Nuevas Sugerencias Para Una Sana Educación
Es este el último de una trilogía de artículos dedicados
a la educación de los hijos. En el primero propuse
una serie de principios para iluminar, desde el fondo, la
labor formadora de los padres. El siguiente mostraba algunas actitudes
particulares que deben adoptarse en distintos casos, a tenor de
la edad de los chicos: desde el momento del nacimiento,
e incluso antes, hasta que entran en la adolescencia. Ahora
pretendo ofrecer un conjunto de sugerencias más particulares, que pueden
muy bien resumir y concretar lo ya expuesto.
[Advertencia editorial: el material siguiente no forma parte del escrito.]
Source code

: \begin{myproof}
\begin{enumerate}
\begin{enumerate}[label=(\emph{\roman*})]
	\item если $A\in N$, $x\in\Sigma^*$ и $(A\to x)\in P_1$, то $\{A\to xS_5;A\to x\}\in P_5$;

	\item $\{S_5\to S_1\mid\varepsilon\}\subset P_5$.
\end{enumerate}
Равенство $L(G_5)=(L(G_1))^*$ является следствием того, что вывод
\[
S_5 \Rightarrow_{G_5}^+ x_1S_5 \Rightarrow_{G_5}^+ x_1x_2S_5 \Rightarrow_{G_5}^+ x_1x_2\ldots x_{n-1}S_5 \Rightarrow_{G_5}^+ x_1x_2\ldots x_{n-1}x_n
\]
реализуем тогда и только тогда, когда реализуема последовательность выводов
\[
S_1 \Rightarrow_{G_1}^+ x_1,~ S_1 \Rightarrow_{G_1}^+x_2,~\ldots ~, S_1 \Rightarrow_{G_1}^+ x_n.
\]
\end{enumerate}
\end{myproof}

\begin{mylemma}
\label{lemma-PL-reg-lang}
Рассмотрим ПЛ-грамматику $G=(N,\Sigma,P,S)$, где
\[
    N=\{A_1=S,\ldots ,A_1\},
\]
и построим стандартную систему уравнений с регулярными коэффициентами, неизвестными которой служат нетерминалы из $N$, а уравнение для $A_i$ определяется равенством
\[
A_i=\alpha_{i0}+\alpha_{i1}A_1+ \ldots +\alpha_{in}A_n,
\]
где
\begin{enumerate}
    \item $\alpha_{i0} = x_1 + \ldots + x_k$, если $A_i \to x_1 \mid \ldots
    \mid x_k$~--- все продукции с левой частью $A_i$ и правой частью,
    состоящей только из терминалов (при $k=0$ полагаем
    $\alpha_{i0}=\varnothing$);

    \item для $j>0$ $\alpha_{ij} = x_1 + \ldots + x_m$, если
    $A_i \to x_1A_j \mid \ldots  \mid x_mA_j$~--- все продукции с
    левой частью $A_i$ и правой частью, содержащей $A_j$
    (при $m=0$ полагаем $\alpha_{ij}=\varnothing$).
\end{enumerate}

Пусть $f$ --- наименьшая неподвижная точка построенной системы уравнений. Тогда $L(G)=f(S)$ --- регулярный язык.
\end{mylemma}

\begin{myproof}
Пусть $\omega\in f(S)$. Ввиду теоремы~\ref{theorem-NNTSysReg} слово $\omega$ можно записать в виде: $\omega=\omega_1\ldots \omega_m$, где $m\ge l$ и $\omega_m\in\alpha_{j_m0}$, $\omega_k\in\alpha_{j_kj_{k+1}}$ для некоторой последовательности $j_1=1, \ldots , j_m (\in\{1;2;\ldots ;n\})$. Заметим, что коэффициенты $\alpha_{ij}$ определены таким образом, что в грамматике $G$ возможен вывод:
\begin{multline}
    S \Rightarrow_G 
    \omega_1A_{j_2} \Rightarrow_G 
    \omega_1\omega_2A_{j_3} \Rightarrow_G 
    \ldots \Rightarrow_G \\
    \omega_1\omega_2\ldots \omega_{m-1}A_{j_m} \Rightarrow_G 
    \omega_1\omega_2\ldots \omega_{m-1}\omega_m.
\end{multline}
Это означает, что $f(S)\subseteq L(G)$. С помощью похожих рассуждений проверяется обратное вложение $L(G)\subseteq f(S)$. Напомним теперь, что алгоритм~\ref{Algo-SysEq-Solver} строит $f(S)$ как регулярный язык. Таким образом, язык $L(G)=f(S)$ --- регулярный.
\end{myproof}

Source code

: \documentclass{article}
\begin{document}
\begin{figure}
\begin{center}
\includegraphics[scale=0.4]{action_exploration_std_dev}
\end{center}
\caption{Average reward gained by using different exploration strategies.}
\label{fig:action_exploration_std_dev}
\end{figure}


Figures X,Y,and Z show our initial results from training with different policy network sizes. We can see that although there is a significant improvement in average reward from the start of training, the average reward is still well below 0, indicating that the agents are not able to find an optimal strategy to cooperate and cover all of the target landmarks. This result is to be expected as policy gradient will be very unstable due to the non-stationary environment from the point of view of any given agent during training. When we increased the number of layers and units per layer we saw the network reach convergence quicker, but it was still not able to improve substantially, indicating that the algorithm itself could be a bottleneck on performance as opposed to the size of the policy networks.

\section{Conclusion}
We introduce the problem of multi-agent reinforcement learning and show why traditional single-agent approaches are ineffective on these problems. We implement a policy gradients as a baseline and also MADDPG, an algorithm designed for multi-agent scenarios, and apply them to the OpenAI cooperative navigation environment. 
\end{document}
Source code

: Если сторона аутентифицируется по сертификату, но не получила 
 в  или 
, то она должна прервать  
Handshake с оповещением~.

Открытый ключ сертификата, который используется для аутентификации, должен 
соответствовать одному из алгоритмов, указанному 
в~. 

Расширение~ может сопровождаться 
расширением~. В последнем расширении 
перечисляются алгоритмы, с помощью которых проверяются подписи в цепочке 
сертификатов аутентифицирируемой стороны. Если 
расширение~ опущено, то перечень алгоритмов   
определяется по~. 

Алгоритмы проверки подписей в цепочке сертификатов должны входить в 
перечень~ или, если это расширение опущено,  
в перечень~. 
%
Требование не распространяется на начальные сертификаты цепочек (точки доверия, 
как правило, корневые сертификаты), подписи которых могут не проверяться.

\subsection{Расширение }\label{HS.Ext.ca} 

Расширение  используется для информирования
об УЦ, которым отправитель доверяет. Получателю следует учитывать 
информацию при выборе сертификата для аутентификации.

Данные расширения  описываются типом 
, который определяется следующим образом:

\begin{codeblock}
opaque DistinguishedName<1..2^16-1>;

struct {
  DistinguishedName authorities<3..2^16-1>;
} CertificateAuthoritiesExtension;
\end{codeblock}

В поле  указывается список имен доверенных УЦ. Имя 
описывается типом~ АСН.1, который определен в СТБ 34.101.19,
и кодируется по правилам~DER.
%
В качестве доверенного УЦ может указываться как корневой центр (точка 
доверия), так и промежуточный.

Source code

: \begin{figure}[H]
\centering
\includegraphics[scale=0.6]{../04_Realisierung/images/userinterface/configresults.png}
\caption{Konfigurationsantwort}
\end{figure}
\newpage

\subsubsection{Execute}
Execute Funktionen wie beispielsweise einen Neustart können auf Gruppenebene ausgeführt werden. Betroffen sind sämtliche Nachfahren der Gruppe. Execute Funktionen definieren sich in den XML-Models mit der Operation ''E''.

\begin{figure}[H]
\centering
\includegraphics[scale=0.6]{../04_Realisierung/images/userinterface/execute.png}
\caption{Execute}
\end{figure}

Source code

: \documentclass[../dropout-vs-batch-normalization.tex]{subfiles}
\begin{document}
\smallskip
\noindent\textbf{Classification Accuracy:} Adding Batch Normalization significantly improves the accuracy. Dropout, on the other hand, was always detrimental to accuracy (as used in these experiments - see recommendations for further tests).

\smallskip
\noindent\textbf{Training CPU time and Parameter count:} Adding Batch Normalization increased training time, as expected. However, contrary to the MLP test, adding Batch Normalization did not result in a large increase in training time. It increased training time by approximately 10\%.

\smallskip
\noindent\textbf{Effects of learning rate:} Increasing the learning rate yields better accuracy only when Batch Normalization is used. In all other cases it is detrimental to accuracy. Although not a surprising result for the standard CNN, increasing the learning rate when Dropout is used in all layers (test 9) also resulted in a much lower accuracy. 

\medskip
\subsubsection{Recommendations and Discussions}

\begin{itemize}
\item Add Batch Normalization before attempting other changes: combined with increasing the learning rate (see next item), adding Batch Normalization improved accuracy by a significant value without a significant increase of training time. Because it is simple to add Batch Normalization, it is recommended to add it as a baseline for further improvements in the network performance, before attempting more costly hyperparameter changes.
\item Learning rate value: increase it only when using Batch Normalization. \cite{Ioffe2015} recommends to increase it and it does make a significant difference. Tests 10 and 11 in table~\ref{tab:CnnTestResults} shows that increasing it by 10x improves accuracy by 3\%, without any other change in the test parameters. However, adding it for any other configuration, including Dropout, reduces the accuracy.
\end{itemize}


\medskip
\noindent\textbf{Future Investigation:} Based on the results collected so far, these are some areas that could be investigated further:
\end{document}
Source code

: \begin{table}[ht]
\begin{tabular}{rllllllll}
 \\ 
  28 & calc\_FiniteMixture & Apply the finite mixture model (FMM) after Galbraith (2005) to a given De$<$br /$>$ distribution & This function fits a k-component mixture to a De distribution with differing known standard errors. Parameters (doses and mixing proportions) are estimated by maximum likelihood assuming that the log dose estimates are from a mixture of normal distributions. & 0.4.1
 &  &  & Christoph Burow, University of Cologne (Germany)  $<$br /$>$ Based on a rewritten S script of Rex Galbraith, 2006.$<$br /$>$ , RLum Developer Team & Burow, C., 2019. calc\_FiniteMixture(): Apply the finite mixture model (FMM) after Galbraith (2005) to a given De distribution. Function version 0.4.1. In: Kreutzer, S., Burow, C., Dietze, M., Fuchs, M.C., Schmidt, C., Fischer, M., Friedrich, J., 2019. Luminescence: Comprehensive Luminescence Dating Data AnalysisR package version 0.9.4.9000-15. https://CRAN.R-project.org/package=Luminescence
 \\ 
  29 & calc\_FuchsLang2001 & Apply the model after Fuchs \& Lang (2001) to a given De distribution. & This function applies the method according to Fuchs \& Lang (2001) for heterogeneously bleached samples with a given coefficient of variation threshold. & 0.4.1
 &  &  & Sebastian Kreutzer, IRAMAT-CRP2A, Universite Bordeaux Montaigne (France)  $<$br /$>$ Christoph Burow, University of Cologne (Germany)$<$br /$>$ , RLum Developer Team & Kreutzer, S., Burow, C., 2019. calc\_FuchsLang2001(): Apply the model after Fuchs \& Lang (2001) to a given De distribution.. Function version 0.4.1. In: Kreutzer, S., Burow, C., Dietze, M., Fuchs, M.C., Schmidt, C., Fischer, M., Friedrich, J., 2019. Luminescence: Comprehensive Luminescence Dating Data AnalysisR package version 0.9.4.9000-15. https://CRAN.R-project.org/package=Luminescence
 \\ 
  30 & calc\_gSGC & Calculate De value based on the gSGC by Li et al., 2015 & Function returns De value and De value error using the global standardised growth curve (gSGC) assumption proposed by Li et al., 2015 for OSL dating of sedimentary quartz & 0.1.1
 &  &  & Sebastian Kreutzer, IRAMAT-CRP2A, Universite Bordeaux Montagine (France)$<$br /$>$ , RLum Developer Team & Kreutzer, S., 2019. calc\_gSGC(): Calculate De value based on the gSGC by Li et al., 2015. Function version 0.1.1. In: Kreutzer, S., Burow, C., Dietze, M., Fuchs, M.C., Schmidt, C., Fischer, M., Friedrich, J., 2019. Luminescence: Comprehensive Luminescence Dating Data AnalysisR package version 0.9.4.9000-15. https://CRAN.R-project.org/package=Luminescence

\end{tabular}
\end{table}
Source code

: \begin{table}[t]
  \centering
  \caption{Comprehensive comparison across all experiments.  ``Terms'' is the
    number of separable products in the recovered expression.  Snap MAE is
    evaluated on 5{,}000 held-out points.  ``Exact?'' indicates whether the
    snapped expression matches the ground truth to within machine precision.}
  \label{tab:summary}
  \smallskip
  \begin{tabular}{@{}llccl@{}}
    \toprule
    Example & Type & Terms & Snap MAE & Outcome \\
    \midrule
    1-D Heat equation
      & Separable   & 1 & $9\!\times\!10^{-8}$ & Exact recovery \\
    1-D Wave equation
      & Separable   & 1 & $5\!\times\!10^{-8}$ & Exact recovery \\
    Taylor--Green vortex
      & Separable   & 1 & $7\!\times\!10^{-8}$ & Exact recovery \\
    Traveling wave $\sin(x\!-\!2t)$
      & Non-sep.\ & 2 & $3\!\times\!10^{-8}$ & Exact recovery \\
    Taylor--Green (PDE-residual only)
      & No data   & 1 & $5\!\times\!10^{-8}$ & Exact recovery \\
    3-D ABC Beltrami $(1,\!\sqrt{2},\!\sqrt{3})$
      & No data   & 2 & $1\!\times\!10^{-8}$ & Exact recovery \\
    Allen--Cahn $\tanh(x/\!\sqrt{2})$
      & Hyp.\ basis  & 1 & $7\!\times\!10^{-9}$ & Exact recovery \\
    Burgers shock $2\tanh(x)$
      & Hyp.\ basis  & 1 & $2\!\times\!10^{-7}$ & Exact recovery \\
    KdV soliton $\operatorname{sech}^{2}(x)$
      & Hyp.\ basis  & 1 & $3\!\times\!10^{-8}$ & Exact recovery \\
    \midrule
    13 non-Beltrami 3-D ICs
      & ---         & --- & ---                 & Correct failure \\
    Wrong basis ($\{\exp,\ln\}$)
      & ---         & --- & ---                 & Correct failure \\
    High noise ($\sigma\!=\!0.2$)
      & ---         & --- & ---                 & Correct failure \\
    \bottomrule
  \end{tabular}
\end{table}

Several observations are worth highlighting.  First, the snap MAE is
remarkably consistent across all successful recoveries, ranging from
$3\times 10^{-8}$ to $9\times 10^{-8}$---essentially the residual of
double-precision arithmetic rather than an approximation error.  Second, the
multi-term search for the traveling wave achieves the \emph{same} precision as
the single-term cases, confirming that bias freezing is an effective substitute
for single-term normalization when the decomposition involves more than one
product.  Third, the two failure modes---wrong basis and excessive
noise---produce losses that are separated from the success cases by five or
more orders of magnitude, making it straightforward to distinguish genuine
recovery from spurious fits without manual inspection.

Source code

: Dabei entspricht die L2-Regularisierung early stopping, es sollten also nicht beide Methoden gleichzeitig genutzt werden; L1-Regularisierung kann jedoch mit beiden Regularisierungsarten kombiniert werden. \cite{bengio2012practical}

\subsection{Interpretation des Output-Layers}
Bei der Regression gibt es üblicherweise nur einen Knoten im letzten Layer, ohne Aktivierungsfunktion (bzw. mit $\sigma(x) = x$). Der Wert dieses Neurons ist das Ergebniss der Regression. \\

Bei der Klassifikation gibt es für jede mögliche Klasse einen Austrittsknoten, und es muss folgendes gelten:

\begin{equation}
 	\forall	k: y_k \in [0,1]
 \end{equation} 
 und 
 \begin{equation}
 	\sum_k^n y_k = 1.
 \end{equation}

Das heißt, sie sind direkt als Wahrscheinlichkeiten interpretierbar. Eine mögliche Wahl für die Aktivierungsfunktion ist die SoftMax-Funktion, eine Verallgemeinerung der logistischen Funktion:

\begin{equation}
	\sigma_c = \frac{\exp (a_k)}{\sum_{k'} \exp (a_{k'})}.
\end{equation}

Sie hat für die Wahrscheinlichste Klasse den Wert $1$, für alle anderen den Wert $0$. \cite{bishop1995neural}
Como no
son «recetas» —pues no las hay en educación—, resultaría inútil
pretender «aplicarlas tal cual, mecánicamente». De ordinario, deben ser adaptadas
a la situación de que se trate; en ciertas ocasiones,
atendiendo a unas circunstancias particulares, incluso será preferible ponerlas en
sordina; y alguna vez, muy pocas, atreverse a contradecirlas.
Lo
ha de dictar, en cada caso, la prudencia de los
padres... tal vez a la luz de los fundamentos contenidos
en el primero de estos tres artículos.
Las propuestas se articulan
en dos grupos muy sencillos:
a) lo que es oportuno hacer
a la hora de educar a nuestros hijos;
b) lo que
no debe decirse, no tanto por la expresión en sí,
sino por la actitud que manifiesta en los padres y
los hijos perciben desde muy pequeños, y por el daño
que a estos pudiera causarle.
A) Lo que conviene hacer
1. Vivir personalmente,
con coherencia, cuanto se exige a los hijos, recordando que
el ejemplo es el mejor predicador; o, al menos, luchar
clara y visiblemente por actuar de tal modo.
Así, pongamos por
caso, conviene ir por delante en la moderación del uso
de la TV; en no hablar nunca mal del prójimo
y saber cortar cualquier conversación que tome ese rumbo; en
la sinceridad: por ejemplo, no pidiendo que digan que no
estamos en casa cuando simplemente no tenemos ganas de ponernos
al teléfono; en el orden, sin sentirnos liberados —por nuestra
edad y condición de padres— de arreglar nuestros enseres y
contribuir a la armonía del hogar; en la puntualidad, acudiendo
de inmediato, entre otras circunstancias, cuando se nos avisa que
el almuerzo o la cena están a punto; en afrontar
las dificultades con buen humor y una sonrisa; en valorar
y exponer el sentido del trabajo, sabiendo destacar cuanto en
él hay de positivo y silenciando, si fuere necesario, las
dificultades, las «zancadillas», el mal talante de nuestro jefe o
de nuestros compañeros…
2. Favorecer
el prestigio del otro cónyuge, ayudando a los hijos a
descubrir sus virtudes, y evitar el contradecirlo o reprocharle algo
en presencia de los niños. Si os han visto pelearos,
que os vean también reconciliaros.
Y, cuando las hijas adquieran la
edad conveniente, que el padre les muestre la grandeza de
la madre «como mujer y esposa», igual que la madre
a los hijos varones en relación a su marido «como
esposo y como varón».
3.
Encontrar las ocasiones para jugar y conversar con los hijos,
para interesarse realmente por sus cosas, que nunca son para
ellos poco importantes, aun cuando a veces esto signifique renunciar
a la propia tranquilidad o sacrificar un poco del tiempo
que podría dedicarse a la profesión o al descanso.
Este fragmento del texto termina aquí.